Development of an Interactive Map (IMap) and Review of Spatial Databases Containing Information on Marine Areas Beyond the Limits of National Jurisdiction

In response to the same decision, the SCBD and the UNEP World Conservation Monitoring Center (WCMC), collaborated on developing an up-to-date, on-line, Interactive Map (IMAP) of High Seas Marine Protected Areas (MPAs) and Key Habitat Distribution . An information document, Development of an Interactive Map (IMap) and Review of Spatial Databases Containing Information on Marine Areas Beyond the Limits of National Jurisdiction (UNEP/CBD/SBSTTA/13/INF/12), was also produced.

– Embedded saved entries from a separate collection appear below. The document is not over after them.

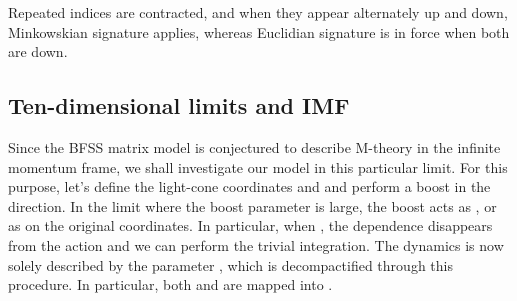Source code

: \documentclass[a4paper,11pt]{article}
\begin{document}
Repeated indices are contracted, and when they appear alternately up and
down, Minkowskian signature applies, whereas Euclidian signature is in force
when both are down.

\subsection{Ten-dimensional limits and IMF}
Since the BFSS matrix model is conjectured to describe M-theory in the infinite momentum frame,
we shall investigate our model in this particular limit. For this purpose, let's define 
the light-cone coordinates \coordHE{} and \coordHE{} 
and perform a boost in the \coordHE{} direction. In the limit where the boost parameter \coordHE{} is large,
the boost acts as \coordHE{}, or as
\coordHE{} on the original coordinates.
In particular, when \coordHE{}, the \coordHE{} dependence disappears from the action
and we can perform the trivial \coordHE{} integration. The dynamics is now solely described by the parameter 
\coordHE{}, which is decompactified through this procedure. In particular, both 
\coordHE{} and \coordHE{} are mapped into \coordHE{}.
\end{document}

Expert Workshop on Ecological Criteria and Biogeographic Classification Systems

Also in response to this decision VIII/24, the Expert Workshop on Ecological Criteria and Biogeographic Classification Systems for marine areas in need of protection, organized by the SCBD with financial support from the Government of Portugal (2-4 October 2007, Azores, Portugal), developed:

(a) A consolidated set of scientific criteria for identifying ecologically or biologically significant marine areas in need of protection, in open-ocean waters and deep-sea habitats; and

(b) A consolidated set of scientific criteria for representative networks of marine protected areas, including in open-ocean waters and deep-sea habitats.

The Expert Workshop also described four initial steps to be taken in the development of such networks. The Workshop reviewed biogeographical and ecological classification systems for delineating ocean regions and ecosystems and put forward recommendations for further work. Details are provided in the workshop report.